Otrzymujemy wiele głosów od naszych czytelników, zaniepokojonych sytuacją w Zjednoczonej Prawicy. Czy rząd przetrwa? Czy będzie większość? Jak to możliwe, że po tak jednoznacznym zwycięstwie w październiku władza znów może wpaść w ręce Platformy? Wreszcie: „dlaczego Gowin to robi? O co mu chodzi?” Na to ostatnie pytanie odpowiedzieć, rzecz jasna, bardzo trudno. To wciąż jest jednak tajemnica. Mówimy przecież o bardzo doświadczonym polityku, a nie o jakimś początkującym amatorze, którego poniosły emocje.
Bardzo wielu Polaków rozumie stawkę tej rozgrywki. Wiedzą z własnego doświadczenia, że wynikiem tego przesilenia nie będzie - jak zdają się sądzić niektórzy - jakaś korekta tego, co mamy obecnie. Nie, to będzie przewrót bardzo głęboki. Do władzy wrócą siły odsunięte w roku 2015-ym. Siły jeszcze bardziej agresywne, żądne zemsty. Do tego siły, które już nie popełnią dawnych błędów i zrobią wszystko, by prawica nie mogła przetrwać w jakiś niszach.
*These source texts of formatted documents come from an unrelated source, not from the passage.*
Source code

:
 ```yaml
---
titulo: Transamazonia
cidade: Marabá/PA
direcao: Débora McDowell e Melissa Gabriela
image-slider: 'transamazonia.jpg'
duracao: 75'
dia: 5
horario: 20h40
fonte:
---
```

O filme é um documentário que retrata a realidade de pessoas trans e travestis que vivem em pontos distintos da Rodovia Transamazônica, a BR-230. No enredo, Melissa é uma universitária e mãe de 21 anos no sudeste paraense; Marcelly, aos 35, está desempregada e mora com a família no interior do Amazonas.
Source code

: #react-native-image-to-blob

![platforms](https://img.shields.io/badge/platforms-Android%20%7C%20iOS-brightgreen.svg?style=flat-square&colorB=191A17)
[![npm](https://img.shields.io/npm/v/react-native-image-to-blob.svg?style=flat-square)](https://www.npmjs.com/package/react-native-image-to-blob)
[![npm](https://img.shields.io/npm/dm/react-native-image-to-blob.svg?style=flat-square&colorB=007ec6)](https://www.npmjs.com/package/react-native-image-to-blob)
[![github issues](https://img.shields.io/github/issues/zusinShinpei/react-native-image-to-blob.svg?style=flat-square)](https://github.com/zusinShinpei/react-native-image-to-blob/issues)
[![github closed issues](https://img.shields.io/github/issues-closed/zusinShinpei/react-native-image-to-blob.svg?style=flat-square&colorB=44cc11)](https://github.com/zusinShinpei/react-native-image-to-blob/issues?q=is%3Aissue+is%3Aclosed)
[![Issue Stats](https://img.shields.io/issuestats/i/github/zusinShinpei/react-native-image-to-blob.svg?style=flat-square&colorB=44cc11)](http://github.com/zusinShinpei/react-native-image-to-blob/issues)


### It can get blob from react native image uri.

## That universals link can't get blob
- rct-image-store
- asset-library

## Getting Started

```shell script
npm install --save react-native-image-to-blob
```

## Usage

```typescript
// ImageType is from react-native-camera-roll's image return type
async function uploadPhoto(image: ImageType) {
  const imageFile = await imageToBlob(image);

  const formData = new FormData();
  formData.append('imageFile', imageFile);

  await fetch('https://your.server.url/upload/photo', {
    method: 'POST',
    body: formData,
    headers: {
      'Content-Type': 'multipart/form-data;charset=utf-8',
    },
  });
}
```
Bo przecież wówczas, przed rokiem 2015-ym, sądzili, że w pełni panują nad sytuacją. Mylili się. Teraz już tego błędu nie popełnią.
Za wielkie złudzenie należy też uznać tezę, według której kolejny etap politycznej historii Polski może ukształtować jakieś nowe centrum. Po pierwsze, duża część tego centrum jedynie udaje umiarkowanie, a po drugie, są to wszystko siły zdecydowanie zbyt słabe, by długoterminowo mogły odegrać podmiotową rolę. Skończą jak kiereńszczyzna, i to szybciej niż sądzą.
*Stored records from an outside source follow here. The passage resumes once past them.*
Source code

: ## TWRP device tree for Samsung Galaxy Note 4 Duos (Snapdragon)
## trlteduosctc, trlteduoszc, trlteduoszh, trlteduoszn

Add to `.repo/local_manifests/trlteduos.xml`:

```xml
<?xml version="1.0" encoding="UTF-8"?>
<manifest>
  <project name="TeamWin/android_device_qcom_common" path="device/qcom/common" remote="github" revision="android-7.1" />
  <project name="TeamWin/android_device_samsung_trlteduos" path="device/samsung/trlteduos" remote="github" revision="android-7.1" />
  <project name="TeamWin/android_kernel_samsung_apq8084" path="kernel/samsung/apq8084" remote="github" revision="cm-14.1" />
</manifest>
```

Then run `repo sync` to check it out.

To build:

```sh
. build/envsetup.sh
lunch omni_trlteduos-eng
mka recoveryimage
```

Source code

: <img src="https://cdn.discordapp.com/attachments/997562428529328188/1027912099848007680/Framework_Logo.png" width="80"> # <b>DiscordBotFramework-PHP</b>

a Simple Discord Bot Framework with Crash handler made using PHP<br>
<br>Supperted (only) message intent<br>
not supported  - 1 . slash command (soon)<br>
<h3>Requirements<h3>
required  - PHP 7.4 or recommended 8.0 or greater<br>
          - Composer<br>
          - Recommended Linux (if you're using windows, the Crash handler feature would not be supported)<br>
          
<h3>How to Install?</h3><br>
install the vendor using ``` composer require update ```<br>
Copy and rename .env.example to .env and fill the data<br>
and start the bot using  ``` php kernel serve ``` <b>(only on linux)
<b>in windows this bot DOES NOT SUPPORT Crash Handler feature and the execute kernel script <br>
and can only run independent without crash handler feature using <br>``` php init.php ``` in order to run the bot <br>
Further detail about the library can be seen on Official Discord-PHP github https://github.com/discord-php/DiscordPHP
Czy to oznacza, że ludzie, którym nie podobają się te czy inne aspekty rządów Zjednoczonej Prawicy muszą zatykać nosy i głosować, bo nie mają wyjścia? To fałszywa teza. Trzeba przypominać, że Porozumienie Jarosława Gowina - mimo niewielkiego poparcia w społeczeństwie - dostało ładny kawałek władzy. Po wyborach w 2019 roku nawet większy niż poprzednio. Miało wicepremiera, ważnych ministrów i 18 posłów. A na płaszczyźnie programowej jeszcze więcej, bo przecież blokowało skutecznie całkiem sensowne projekty w sferze podatkowej. Z pewnością blokowało także projekty, o których nie wiemy, a które nie wyszły poza spotkanie liderów Zjednoczonej Prawicy.
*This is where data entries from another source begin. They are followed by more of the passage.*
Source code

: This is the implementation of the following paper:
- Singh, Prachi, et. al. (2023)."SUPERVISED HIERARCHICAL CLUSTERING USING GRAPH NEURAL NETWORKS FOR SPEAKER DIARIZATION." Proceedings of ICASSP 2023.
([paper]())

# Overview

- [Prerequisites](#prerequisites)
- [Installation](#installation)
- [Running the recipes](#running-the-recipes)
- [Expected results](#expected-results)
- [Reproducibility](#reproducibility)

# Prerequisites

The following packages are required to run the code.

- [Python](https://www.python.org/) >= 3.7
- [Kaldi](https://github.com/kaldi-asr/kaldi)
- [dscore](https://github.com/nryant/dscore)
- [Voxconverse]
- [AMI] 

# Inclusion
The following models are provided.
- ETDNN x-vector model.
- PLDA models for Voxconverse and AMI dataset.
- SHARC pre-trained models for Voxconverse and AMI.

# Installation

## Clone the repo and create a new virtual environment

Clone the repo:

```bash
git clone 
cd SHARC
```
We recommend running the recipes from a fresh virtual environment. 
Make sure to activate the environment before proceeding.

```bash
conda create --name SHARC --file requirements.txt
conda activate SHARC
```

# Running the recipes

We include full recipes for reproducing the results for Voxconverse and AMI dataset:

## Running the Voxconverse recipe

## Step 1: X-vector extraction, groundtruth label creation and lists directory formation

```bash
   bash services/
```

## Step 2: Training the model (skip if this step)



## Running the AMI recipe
W sumie dziś trzeba mocno apelować o refleksję, o cofnięcie się do punktu wyjścia, o rozsądny kompromis (np. wybory 17 maja). Zniszczenie tej politycznej konstrukcji będzie błędem, do tego absurdalnym. Historia nie dostrzeże w tym żadnego istotnego wyboru; dostrzeże jedynie skuteczność presji środowisk opozycyjnych.